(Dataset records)
--------------------
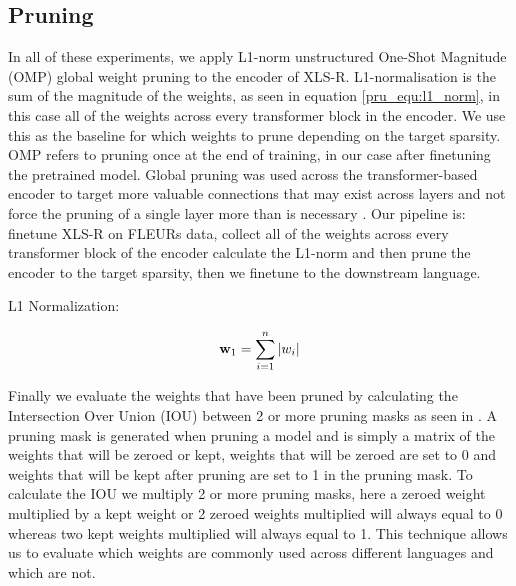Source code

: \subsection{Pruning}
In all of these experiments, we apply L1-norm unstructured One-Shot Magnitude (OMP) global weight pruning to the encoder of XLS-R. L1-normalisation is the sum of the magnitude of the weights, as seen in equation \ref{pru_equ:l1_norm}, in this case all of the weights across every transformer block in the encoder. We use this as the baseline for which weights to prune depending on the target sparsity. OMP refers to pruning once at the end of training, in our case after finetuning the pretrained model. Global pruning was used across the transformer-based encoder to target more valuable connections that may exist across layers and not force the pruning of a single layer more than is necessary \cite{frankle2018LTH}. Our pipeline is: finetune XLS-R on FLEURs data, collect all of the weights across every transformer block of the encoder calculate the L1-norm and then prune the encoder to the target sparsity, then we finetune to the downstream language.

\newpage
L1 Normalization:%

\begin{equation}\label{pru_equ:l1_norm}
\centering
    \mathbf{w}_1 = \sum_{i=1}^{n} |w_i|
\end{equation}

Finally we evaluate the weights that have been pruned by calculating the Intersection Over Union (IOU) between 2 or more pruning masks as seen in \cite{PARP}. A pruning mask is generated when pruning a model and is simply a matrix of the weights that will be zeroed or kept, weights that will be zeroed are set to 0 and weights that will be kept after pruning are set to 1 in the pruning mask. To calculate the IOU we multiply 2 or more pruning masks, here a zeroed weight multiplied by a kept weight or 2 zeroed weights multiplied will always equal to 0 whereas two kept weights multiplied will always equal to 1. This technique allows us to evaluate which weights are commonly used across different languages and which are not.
--------------------
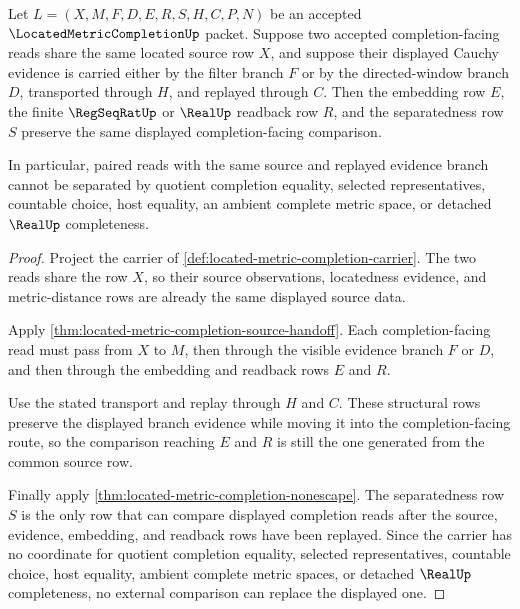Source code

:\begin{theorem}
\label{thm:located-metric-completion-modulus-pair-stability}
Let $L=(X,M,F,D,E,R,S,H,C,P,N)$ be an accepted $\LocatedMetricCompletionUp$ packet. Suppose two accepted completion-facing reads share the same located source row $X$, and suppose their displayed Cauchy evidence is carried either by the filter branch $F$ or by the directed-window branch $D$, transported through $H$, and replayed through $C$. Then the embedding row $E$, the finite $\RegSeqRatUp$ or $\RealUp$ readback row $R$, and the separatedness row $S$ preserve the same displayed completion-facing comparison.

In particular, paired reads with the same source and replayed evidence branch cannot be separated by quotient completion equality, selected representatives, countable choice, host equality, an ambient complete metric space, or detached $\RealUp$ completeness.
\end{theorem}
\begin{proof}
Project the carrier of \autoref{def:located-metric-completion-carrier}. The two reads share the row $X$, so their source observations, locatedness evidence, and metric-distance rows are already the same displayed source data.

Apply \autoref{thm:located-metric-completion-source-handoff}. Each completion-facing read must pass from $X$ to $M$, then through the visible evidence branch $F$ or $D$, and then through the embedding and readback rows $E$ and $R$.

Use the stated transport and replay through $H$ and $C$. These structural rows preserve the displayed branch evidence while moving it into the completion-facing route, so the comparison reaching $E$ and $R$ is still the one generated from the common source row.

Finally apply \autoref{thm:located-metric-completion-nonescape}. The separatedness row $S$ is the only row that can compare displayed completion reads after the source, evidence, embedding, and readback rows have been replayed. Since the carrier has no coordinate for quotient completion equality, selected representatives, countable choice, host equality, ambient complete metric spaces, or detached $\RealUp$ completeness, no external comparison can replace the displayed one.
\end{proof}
--------------------
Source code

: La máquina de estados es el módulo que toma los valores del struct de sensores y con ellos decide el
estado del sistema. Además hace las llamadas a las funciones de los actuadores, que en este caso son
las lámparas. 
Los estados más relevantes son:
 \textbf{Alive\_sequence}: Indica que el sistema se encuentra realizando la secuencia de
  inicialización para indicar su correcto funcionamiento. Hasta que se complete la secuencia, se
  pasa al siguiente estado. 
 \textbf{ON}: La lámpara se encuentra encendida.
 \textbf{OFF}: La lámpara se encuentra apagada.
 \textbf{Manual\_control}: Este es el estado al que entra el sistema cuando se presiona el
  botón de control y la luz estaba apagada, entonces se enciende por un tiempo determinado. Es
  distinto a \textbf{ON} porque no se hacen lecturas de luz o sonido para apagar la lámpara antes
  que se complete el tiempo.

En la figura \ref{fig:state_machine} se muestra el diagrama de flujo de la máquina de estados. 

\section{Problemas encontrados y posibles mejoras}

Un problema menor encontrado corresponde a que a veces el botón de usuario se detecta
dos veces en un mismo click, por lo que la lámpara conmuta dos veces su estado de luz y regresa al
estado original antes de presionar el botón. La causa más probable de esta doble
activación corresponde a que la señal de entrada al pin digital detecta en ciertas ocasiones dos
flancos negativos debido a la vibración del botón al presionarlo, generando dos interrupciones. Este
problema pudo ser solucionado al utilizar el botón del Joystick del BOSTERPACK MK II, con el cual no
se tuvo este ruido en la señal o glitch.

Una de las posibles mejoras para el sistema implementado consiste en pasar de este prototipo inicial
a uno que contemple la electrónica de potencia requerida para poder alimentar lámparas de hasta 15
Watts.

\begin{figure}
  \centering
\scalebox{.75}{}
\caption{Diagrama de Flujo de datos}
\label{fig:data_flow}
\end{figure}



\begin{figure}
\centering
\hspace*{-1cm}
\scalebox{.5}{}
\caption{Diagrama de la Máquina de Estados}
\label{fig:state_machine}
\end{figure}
--------------------
PROBLEM DETAILS: Among the entries above, find the line with "activación corresponde a" and the line with "problema pudo ser"; give again exactly these two lines and all lines between them.

SOLUTION TO THE EXERCISE:
activación corresponde a que la señal de entrada al pin digital detecta en ciertas ocasiones dos
flancos negativos debido a la vibración del botón al presionarlo, generando dos interrupciones. Este
problema pudo ser solucionado al utilizar el botón del Joystick del BOSTERPACK MK II, con el cual no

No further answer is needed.